Simulating Anthropomorphic Upper-body Actions in Virtual Reality with Minimal Tracking

As virtual reality (VR) is being used in many industries for different purposes, there is a growing need to address problems that prevent users from having a realistic virtual experience. One such problem is simulating virtual avatars for VR users in the digital world.

If analyzed carefully, it can be seen that the human anatomy is fairly complex. So, creating a digital humanoid model becomes complex as well, requiring the character riggers to carefully design the articulations around the joints of a digital character to make the 3D model functional in animated movies and games. For more realistic actions and movements of characters in the movies and games, real human actions are taken as input through motion capture systems. Various motion capture systems are used in this process, each varying in the fidelity and the level of realism offered.

While a virtual avatar would constructively affect the sense of presence experienced by a VR user, it’s not easy to digitally simulate human actions without tracking multiple parts of the body. For example, if we just take the human upper body, without tracking position and rotation of a user’s hip, neck and head, it’s difficult to represent actions like leaning forward in place, turning neck in place, turning whole body, physically moving, etc. A feasible, consumer-friendly approach to address this issue while simulating virtual avatars would be to incorporate technologies similar to Microsoft Kinect that do not need physical markers attached to the user’s joints. However, the tracking and resulting simulation using these technologies are not as realistic as the tracking with physical markers attached to a user's body.

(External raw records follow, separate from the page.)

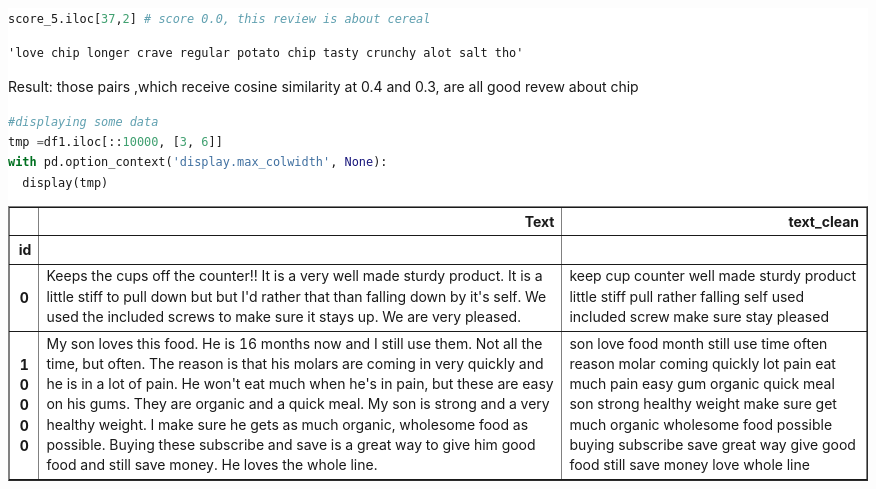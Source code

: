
```python
score_5.iloc[37,2] # score 0.0, this review is about cereal
```




    'love chip longer crave regular potato chip tasty crunchy alot salt tho'



Result: those pairs ,which receive cosine similarity at 0.4 and 0.3, are all good revew about chip


```python
#displaying some data
tmp =df1.iloc[::10000, [3, 6]]
with pd.option_context('display.max_colwidth', None):
  display(tmp)
```


<div>
<style scoped>
    .dataframe tbody tr th:only-of-type {
        vertical-align: middle;
    }

    .dataframe tbody tr th {
        vertical-align: top;
    }

    .dataframe thead th {
        text-align: right;
    }
</style>
<table border="1" class="dataframe">
  <thead>
    <tr style="text-align: right;">
      <th></th>
      <th>Text</th>
      <th>text_clean</th>
    </tr>
    <tr>
      <th>id</th>
      <th></th>
      <th></th>
    </tr>
  </thead>
  <tbody>
    <tr>
      <th>0</th>
      <td>Keeps the cups off the counter!! It is a very well made sturdy product. It is a little stiff to pull down but but I'd rather that than falling down by it's self.  We used the included screws to make sure it stays up. We are very pleased.</td>
      <td>keep cup counter well made sturdy product little stiff pull rather falling self used included screw make sure stay pleased</td>
    </tr>
    <tr>
      <th>10000</th>
      <td>My son loves this food.  He is 16 months now and I still use them.  Not all the time, but often.  The reason is that his molars are coming in very quickly and he is in a lot of pain.  He won't eat much when he's in pain, but these are easy on his gums.  They are organic and a quick meal.  My son is strong and a very healthy weight.  I make sure he gets as much organic, wholesome food as possible.  Buying these subscribe and save is a great way to give him good food and still save money.  He loves the whole line.</td>
      <td>son love food month still use time often reason molar coming quickly lot pain eat much pain easy gum organic quick meal son strong healthy weight make sure get much organic wholesome food possible buying subscribe save great way give good food still save money love whole line</td>
    </tr>
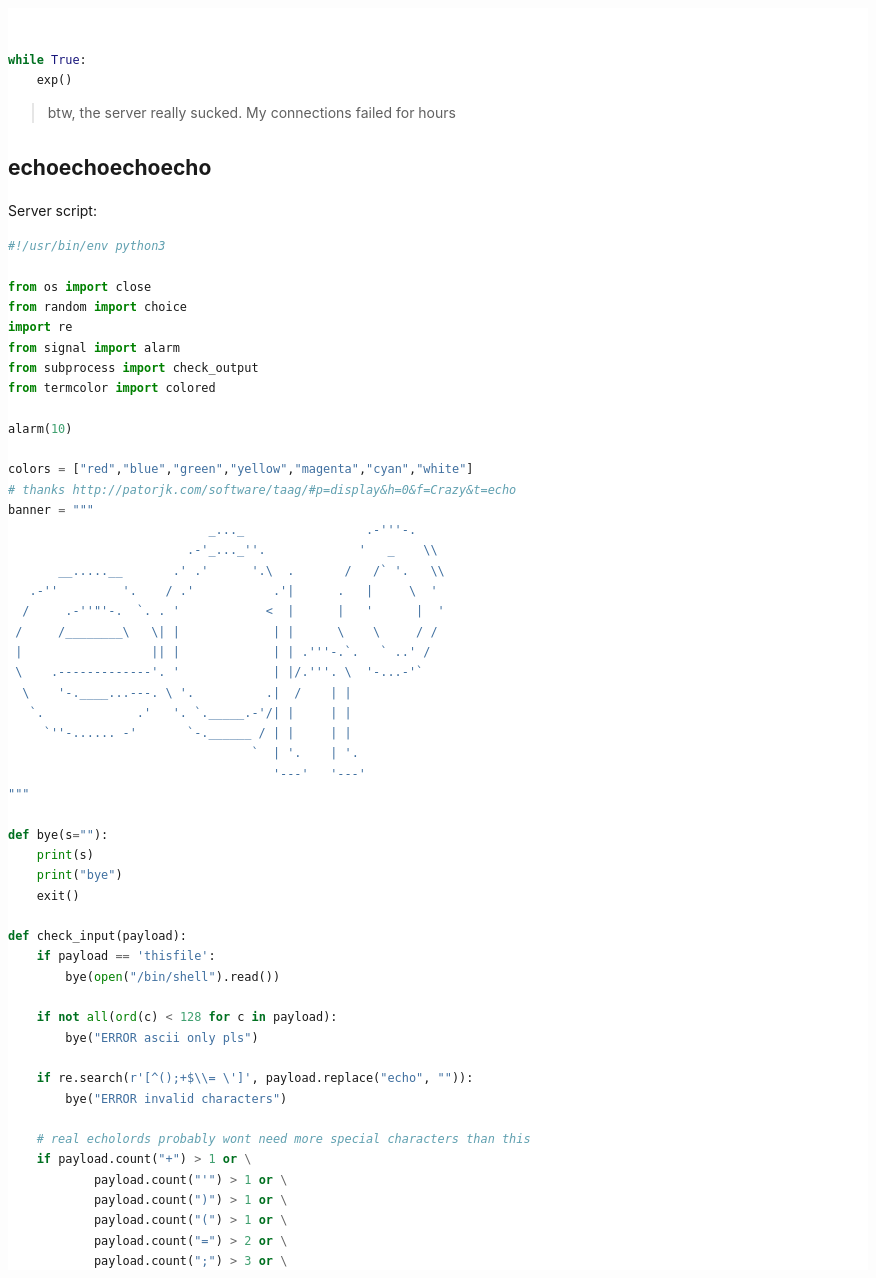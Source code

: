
 ```python


while True:
    exp()
```

> btw, the server really sucked. My connections failed for hours

## echoechoechoecho

Server script:
```python
#!/usr/bin/env python3

from os import close
from random import choice
import re
from signal import alarm
from subprocess import check_output
from termcolor import colored

alarm(10)

colors = ["red","blue","green","yellow","magenta","cyan","white"]
# thanks http://patorjk.com/software/taag/#p=display&h=0&f=Crazy&t=echo
banner = """
                            _..._                 .-'''-.
                         .-'_..._''.             '   _    \\
       __.....__       .' .'      '.\  .       /   /` '.   \\
   .-''         '.    / .'           .'|      .   |     \  '
  /     .-''"'-.  `. . '            <  |      |   '      |  '
 /     /________\   \| |             | |      \    \     / /
 |                  || |             | | .'''-.`.   ` ..' /
 \    .-------------'. '             | |/.'''. \  '-...-'`
  \    '-.____...---. \ '.          .|  /    | |
   `.             .'   '. `._____.-'/| |     | |
     `''-...... -'       `-.______ / | |     | |
                                  `  | '.    | '.
                                     '---'   '---'
"""

def bye(s=""):
    print(s)
    print("bye")
    exit()

def check_input(payload):
    if payload == 'thisfile':
        bye(open("/bin/shell").read())

    if not all(ord(c) < 128 for c in payload):
        bye("ERROR ascii only pls")

    if re.search(r'[^();+$\\= \']', payload.replace("echo", "")):
        bye("ERROR invalid characters")

    # real echolords probably wont need more special characters than this
    if payload.count("+") > 1 or \
            payload.count("'") > 1 or \
            payload.count(")") > 1 or \
            payload.count("(") > 1 or \
            payload.count("=") > 2 or \
            payload.count(";") > 3 or \
```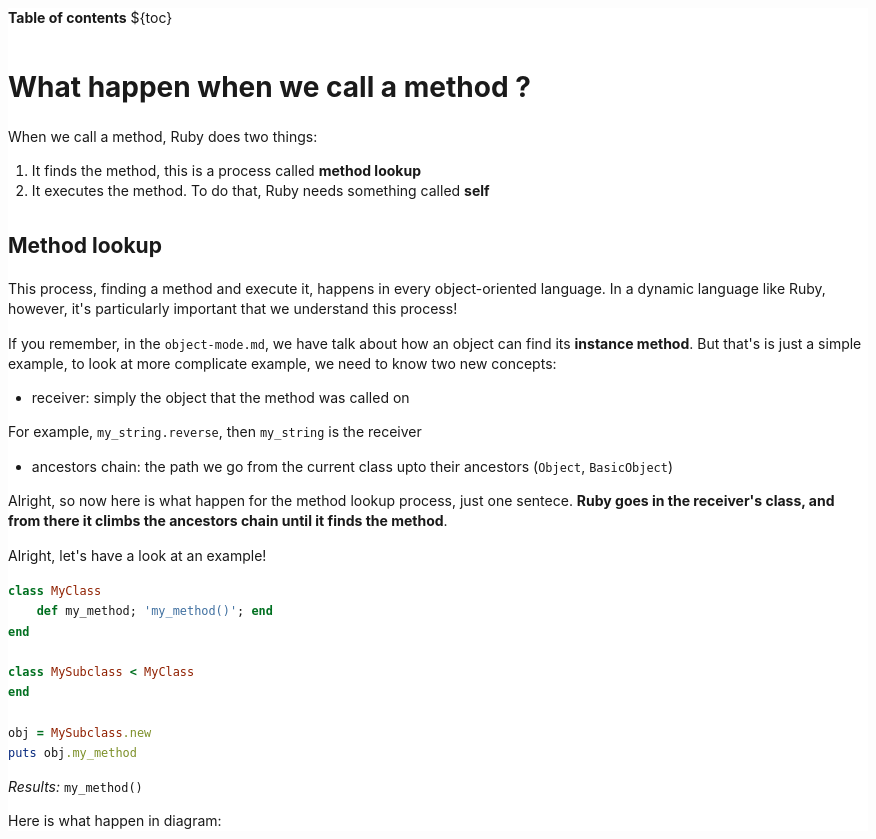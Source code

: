 **Table of contents** 
${toc}

# What happen when we call a method ?
When we call a method, Ruby does two things:
1. It finds the method, this is a process called **method lookup** 
2. It executes the method. To do that, Ruby needs something called **self** 

## Method lookup
This process, finding a method and execute it, happens in every object-oriented language. In a dynamic language like Ruby, however, it's particularly important that we understand this process!

If you remember, in the `object-mode.md`, we have talk about how an object can find its **instance method**. But that's is just a simple example, to look at more complicate example, we need to know two new concepts:
- receiver: simply the object that the method was called on 

For example, `my_string.reverse`, then `my_string` is the receiver

- ancestors chain: the path we go from the current class upto their ancestors (`Object`, `BasicObject`)

Alright, so now here is what happen for the method lookup process, just one sentece. **Ruby goes in the receiver's class, and from there it climbs the ancestors chain until it finds the method**.

Alright, let's have a look at an example!

```ruby 
class MyClass
    def my_method; 'my_method()'; end
end

class MySubclass < MyClass
end

obj = MySubclass.new 
puts obj.my_method
```

*Results:* `my_method()`

Here is what happen in diagram:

Our project aims to simulate approximate poses for a user’s torso in virtual world during a VR experience, without adding new hardware requirements to existing VR systems and without adding additional markers or tracking equipment on a user’s body. Only the tracking data received from the headset and the hand controllers are used in our approach to estimate the pose of the virtual avatar’s torso. Currently, our goal is to simulate only few upper body actions like leaning forward, physical walking, looking up / down and turning around in place. Though the entire human body cannot be simulated digitally at the moment with this approach, we consider this to be a beginning step to come up with customized rigs and centralized functionalities to simulate believable humanoid avatars with minimal tracking.

So far, we have been successful in recognizing the leaning forward action (gesture) based on a base dataset that contains positional tracking data of the VR headset. The application we built was able to recognize and simulate this gesture successfully when the same user who provided the motion tracking input for base dataset tried using it. Our plan is to add a machine learning component to the application so that the input dataset and the conditions can be grown over time with different users, thereby reducing the gesture recognition error considerably. A video showing our work-in-progress can be seen above.